Verklaring over de Chinees-Tibetaanse 17-puntenovereenkomst
23 mei van dit jaar markeert de 70ste verjaardag van de controversiële 17-puntenovereenkomst tussen vertegenwoordigers van de Chinese en Tibetaanse regeringen in 1951, waarmee de Chinese regering beweerde de “vreedzame bevrijding” van Tibet te hebben bereikt.
In de loop der jaren heeft de Chinese regering een propagandacampagne gelanceerd om de bezetting van Tibet te legitimeren.
De 17-puntenovereenkomst werd het Tibetaanse volk opgedrongen. De Dalai Lama en de toenmalige Tibetaanse regering hadden geen andere keuze dan de overeenkomst te accepteren nadat China er al een besluit over had genomen. Kort nadat de Dalai Lama in ballingschap in India was gekomen, gaf hij op 18 april 1959 een verklaring af waarin hij zei: “In 1951 werd, onder druk van de Chinese regering, een 17-puntenovereenkomst gesloten tussen China en Tibet. In die overeenkomst werd de heerschappij van China aanvaard, aangezien er geen alternatief was voor de Tibetanen. ”
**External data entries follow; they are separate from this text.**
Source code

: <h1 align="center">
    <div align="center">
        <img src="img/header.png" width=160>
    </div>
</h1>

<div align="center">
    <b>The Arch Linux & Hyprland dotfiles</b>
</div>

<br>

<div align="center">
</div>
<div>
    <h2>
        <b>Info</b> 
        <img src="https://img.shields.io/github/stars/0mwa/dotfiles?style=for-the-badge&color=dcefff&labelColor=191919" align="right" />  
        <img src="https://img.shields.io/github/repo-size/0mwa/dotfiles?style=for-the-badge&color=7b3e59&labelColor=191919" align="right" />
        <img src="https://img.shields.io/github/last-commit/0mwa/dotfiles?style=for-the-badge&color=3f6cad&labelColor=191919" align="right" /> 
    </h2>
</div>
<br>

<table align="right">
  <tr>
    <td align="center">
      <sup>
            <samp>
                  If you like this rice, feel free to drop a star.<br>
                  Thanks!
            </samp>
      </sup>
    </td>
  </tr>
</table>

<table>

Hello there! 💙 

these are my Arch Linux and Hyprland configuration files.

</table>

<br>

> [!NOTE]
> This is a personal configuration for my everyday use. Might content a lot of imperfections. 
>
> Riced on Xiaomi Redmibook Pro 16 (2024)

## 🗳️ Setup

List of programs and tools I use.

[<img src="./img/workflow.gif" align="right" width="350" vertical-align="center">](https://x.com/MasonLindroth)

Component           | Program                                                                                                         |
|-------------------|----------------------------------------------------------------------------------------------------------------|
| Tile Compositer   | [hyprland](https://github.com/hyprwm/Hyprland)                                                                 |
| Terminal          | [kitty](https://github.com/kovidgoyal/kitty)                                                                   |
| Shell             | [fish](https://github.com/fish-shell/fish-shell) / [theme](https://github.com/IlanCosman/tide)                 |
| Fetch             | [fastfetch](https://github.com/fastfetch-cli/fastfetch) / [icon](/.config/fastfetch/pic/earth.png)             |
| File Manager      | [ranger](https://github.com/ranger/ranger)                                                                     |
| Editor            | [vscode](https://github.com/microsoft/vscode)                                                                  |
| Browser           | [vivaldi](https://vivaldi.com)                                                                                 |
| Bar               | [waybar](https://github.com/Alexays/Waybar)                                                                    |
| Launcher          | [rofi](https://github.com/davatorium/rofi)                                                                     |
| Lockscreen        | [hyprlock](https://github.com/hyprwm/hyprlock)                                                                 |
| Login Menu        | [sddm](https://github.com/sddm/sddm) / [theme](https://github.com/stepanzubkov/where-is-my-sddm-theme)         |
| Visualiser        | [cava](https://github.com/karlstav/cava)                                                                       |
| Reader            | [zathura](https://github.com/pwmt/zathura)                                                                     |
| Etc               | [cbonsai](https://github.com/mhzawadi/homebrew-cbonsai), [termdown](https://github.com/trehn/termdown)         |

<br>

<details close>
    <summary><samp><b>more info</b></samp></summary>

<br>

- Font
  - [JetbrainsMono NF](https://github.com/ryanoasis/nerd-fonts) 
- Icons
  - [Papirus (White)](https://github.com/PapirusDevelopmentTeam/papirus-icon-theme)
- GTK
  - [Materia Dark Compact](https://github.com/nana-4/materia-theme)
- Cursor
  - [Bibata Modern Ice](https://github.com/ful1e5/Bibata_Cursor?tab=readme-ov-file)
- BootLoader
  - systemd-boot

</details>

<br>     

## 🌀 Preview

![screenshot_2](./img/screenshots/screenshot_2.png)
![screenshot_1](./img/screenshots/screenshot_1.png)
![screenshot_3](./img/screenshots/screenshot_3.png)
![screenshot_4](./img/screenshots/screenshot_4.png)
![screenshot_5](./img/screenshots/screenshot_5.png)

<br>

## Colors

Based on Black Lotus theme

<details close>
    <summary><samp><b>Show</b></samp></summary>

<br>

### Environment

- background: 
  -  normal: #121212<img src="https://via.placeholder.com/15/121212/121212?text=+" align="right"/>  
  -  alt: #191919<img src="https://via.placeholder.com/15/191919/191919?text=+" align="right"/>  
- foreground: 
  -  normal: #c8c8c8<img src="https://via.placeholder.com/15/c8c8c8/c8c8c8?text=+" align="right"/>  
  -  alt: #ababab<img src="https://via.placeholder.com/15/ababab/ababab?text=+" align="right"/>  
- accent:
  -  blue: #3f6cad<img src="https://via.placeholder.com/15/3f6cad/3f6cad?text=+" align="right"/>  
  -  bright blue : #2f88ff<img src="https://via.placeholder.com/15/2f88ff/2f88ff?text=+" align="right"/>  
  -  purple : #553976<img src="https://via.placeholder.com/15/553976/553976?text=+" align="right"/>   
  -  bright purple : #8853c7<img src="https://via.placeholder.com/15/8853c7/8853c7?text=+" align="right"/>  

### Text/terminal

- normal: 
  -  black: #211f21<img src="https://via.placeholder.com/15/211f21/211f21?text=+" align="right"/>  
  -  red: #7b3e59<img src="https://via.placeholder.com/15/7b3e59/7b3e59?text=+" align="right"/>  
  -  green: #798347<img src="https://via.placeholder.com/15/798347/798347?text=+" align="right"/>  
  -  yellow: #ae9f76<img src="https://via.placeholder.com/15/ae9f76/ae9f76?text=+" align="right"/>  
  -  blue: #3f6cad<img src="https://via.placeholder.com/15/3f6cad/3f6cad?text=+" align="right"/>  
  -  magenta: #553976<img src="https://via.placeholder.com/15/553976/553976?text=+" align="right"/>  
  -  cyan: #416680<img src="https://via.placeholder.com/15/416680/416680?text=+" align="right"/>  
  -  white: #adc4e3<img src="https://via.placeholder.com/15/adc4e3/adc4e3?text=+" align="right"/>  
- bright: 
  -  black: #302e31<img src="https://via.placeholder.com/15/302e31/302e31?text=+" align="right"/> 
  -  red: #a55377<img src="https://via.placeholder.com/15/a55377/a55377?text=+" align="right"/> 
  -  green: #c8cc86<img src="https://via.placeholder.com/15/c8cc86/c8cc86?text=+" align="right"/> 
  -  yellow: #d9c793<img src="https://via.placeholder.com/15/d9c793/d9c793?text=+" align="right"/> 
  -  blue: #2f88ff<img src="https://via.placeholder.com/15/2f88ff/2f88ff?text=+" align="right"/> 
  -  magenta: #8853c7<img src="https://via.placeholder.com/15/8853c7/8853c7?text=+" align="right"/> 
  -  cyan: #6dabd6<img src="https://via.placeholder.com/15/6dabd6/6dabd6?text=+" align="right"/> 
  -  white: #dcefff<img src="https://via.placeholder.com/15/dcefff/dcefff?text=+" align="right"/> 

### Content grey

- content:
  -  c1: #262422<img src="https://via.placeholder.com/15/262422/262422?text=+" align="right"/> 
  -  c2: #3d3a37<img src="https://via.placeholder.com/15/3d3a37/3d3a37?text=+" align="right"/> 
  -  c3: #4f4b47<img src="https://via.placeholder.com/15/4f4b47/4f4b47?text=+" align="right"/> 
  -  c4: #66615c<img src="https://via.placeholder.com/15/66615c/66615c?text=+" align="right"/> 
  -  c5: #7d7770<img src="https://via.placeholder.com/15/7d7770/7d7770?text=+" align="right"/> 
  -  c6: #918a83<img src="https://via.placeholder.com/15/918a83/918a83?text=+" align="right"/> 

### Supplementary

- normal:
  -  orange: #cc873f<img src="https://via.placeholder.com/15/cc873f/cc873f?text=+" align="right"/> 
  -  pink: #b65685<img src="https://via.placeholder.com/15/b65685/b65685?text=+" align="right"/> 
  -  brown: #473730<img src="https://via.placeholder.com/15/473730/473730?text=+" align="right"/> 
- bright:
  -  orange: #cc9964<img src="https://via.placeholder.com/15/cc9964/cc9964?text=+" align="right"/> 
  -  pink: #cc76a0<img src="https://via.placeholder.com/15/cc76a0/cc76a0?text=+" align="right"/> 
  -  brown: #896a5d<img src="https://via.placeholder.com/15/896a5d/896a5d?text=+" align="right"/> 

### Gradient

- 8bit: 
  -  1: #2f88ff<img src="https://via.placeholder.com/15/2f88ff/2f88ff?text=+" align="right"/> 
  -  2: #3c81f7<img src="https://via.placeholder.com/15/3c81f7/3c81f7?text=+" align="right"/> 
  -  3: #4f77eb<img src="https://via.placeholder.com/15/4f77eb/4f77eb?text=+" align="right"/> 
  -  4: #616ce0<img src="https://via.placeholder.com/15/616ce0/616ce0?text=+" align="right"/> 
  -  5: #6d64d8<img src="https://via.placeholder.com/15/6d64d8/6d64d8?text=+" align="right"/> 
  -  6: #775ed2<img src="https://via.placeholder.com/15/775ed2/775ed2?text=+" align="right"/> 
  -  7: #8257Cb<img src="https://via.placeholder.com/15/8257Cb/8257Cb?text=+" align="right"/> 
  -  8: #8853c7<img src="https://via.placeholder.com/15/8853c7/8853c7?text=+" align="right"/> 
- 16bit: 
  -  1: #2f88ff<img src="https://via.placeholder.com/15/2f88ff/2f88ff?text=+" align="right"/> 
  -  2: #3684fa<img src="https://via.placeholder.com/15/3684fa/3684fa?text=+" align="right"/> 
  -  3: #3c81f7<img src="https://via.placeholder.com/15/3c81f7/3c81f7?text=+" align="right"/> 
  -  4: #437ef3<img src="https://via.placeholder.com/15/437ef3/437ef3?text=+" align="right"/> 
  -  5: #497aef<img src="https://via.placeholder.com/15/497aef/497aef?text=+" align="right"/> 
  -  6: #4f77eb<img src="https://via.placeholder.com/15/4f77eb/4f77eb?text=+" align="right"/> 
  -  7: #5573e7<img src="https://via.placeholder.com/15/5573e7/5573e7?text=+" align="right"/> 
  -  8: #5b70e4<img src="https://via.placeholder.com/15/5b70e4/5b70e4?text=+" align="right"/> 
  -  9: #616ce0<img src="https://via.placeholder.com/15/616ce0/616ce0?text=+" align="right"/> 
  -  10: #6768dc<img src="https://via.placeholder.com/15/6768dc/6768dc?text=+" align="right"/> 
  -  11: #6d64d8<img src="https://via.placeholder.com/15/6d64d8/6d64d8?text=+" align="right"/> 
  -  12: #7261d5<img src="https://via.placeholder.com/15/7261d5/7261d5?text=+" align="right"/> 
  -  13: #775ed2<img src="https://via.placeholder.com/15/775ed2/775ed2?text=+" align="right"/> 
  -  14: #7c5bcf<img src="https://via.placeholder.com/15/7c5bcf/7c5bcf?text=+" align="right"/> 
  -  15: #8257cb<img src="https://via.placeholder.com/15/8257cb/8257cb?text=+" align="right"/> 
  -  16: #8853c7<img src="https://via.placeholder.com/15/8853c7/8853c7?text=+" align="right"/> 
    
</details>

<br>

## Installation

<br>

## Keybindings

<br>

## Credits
China heeft zijn eigen gedwongen overeenkomst geschonden. In de overeenkomst stond dat Tibet volledige autonomie zou genieten en dat de Chinese regering zich niet zou bemoeien met de Tibetaanse religie en gebruiken en haar interne administratie, ook niet in de rol van de Dalai Lama. Terwijl de Dalai Lama en de Tibetaanse regering hun best deden om zich aan de overeenkomst te houden, waren de binnenvallende Chinese autoriteiten vastbesloten zich te mengen in alle aspecten van het bestuur in Tibet. “In feite genoot de Tibetaanse regering na de bezetting van Tibet door de Chinese legers geen enkele mate van autonomie, zelfs niet in interne aangelegenheden, en oefende de Chinese regering de volledige macht uit in de aangelegenheden van Tibet”, zei de Dalai Lama in zijn verklaring uit 1959.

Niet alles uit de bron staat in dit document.